The Challenge: Intelligence Without Overhead
Most machine learning systems are resource-intensive. A typical deep learning model for network control might consume hundreds of megabytes of RAM, require TensorFlow or PyTorch libraries, and heavily utilize CPU resources. This works fine in data centers with abundant resources, but what about embedded systems, IoT devices, or resource-constrained environments?
NDM-TCP (Neural Differential Manifolds TCP) solves this challenge by bringing neural network intelligence to TCP congestion control while maintaining a minimal resource footprint comparable to traditional algorithms.
Memory Usage: Ultra-Compact Design
Understanding Memory: Per-Connection vs "The Model"
IMPORTANT CLARIFICATION: When we talk about memory usage in NDM-TCP, we need to distinguish between two concepts:
- Per-Connection State Memory: ~70 bytes per TCP connection (may vary by compiler: typically 72-88 bytes)
- "The Model" (Neural Network Weights): 0 bytes!
Note on struct size variation: The actual memory footprint depends on your compiler and CPU architecture due to memory alignment requirements. While the theoretical size is ~69 bytes, compilers add padding for optimal CPU access:
- Theoretical size: 69 bytes (sum of all fields)
- 32-bit systems: Typically ~72 bytes (4-byte alignment)
- 64-bit systems: Typically ~80-88 bytes (8-byte alignment)

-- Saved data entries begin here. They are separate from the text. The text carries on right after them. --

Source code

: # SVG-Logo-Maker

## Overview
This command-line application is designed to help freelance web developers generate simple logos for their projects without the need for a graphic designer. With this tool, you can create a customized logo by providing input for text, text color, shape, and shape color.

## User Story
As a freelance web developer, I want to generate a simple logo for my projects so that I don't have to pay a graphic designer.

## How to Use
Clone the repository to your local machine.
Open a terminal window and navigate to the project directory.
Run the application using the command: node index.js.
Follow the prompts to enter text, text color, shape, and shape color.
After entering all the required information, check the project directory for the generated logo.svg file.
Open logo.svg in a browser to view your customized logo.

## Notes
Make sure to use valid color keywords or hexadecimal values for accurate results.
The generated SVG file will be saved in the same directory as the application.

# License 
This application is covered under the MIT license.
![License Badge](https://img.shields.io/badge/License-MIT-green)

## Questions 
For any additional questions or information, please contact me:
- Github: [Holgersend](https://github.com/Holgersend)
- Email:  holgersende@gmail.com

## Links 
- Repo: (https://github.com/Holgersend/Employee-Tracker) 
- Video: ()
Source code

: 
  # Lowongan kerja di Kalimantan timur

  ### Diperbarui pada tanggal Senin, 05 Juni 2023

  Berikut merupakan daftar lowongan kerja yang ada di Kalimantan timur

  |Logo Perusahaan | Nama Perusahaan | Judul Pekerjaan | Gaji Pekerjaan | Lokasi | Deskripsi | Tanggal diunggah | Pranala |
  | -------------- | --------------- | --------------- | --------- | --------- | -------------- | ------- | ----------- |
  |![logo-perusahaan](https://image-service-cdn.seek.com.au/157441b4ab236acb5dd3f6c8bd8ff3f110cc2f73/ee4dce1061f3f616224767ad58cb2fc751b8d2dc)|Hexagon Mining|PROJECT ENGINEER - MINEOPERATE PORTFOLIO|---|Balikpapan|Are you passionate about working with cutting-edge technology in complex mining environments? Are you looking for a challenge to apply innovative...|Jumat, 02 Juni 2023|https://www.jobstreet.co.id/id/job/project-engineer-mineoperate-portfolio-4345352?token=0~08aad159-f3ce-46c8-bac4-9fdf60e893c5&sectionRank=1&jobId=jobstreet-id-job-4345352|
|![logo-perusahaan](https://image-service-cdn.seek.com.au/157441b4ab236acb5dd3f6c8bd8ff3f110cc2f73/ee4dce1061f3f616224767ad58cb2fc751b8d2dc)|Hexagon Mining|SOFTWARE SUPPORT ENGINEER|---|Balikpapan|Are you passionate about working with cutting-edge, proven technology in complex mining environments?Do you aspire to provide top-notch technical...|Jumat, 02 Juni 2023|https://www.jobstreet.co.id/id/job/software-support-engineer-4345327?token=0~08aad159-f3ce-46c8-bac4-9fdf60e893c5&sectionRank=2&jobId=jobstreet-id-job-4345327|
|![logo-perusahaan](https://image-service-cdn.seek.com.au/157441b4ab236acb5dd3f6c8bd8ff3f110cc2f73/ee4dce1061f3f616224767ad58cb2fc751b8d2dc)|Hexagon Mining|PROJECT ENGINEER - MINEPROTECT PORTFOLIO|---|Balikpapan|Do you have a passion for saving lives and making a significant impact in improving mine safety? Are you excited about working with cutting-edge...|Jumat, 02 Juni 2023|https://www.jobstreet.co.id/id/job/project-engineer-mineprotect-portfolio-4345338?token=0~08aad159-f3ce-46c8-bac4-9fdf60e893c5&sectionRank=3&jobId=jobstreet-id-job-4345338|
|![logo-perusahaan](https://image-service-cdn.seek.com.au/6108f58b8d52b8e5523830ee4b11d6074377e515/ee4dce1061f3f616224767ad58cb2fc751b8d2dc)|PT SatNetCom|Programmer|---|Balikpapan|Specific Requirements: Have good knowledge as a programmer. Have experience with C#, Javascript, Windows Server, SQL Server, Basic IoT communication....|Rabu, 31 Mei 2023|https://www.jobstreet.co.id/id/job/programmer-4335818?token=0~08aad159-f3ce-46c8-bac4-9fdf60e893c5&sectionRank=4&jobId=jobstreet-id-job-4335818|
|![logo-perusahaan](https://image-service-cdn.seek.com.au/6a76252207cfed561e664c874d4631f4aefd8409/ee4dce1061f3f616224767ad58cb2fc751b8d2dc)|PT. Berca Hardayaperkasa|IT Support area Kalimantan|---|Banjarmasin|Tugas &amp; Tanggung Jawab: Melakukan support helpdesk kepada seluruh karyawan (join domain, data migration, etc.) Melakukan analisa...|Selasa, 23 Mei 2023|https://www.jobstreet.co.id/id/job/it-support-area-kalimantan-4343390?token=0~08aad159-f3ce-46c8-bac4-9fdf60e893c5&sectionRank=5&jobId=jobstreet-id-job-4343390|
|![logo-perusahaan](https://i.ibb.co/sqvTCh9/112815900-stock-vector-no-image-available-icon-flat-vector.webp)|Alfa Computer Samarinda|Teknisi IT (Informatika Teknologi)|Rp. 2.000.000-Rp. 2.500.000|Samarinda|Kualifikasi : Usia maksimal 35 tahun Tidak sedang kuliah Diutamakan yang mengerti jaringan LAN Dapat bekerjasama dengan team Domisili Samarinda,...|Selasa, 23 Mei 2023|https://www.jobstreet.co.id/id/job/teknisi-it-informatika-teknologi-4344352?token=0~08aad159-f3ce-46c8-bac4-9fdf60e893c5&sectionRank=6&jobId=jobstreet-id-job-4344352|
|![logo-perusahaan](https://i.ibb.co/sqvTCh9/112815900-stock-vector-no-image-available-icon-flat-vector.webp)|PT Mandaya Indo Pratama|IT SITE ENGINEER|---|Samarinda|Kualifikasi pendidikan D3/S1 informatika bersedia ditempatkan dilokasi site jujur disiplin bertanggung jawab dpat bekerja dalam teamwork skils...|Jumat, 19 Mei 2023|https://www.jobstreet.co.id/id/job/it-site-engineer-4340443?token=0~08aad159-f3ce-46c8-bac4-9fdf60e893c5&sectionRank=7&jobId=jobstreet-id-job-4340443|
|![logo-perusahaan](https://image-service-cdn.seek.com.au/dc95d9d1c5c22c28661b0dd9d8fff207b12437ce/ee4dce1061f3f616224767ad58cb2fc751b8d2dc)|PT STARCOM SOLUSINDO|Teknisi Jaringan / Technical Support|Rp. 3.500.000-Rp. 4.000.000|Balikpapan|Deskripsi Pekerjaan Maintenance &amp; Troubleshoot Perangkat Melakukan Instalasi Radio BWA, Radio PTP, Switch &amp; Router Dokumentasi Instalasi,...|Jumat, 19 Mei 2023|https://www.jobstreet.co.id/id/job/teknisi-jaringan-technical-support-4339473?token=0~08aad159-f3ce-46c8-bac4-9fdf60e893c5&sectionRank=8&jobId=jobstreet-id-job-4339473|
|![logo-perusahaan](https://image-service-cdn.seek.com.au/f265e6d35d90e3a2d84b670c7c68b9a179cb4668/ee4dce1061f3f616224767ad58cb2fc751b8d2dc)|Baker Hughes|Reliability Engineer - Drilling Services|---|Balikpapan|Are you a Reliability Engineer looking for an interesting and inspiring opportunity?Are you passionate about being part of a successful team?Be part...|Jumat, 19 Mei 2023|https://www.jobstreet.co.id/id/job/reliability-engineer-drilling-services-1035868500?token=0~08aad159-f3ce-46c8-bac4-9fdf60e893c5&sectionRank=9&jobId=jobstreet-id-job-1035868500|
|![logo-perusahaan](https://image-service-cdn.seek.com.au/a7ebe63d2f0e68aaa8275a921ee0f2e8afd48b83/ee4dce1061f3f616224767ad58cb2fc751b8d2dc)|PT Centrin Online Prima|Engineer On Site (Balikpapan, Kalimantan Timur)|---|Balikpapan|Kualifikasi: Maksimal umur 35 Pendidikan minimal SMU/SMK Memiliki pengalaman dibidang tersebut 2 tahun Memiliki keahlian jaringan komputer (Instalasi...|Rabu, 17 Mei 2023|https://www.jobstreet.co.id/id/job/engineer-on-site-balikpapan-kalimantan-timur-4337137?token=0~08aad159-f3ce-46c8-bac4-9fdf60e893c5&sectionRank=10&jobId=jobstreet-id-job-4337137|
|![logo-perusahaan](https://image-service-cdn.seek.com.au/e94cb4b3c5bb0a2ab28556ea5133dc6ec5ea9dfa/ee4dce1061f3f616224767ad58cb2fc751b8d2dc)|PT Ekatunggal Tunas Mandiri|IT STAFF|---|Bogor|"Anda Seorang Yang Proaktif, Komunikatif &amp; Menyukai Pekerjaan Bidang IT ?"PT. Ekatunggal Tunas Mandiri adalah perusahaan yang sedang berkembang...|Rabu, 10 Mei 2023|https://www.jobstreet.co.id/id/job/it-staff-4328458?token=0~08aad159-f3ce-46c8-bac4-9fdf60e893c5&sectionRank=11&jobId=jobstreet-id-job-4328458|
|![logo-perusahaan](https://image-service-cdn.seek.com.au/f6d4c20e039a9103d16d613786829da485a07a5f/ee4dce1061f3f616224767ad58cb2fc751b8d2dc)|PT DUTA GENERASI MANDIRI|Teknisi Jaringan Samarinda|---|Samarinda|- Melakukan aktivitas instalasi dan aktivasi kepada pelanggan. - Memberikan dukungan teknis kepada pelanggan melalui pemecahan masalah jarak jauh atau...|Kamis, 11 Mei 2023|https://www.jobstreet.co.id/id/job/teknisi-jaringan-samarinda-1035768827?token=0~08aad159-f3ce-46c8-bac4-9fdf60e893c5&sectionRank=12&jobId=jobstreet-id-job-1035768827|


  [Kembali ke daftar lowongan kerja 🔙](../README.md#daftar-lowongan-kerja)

- Verified at runtime: The kernel module prints the actual size during initialization
You can check the exact size on your system by loading the module and checking kernel logs:
sudo dmesg | grep "NDM-TCP: Structure size"
# Output: NDM-TCP: Structure size = 88 bytes (limit = 128 bytes)
This is radically different from traditional machine learning approaches:
Traditional ML TCP (e.g., DRL-based):
Neural network model (weights): 50-500 MB (stored once in memory)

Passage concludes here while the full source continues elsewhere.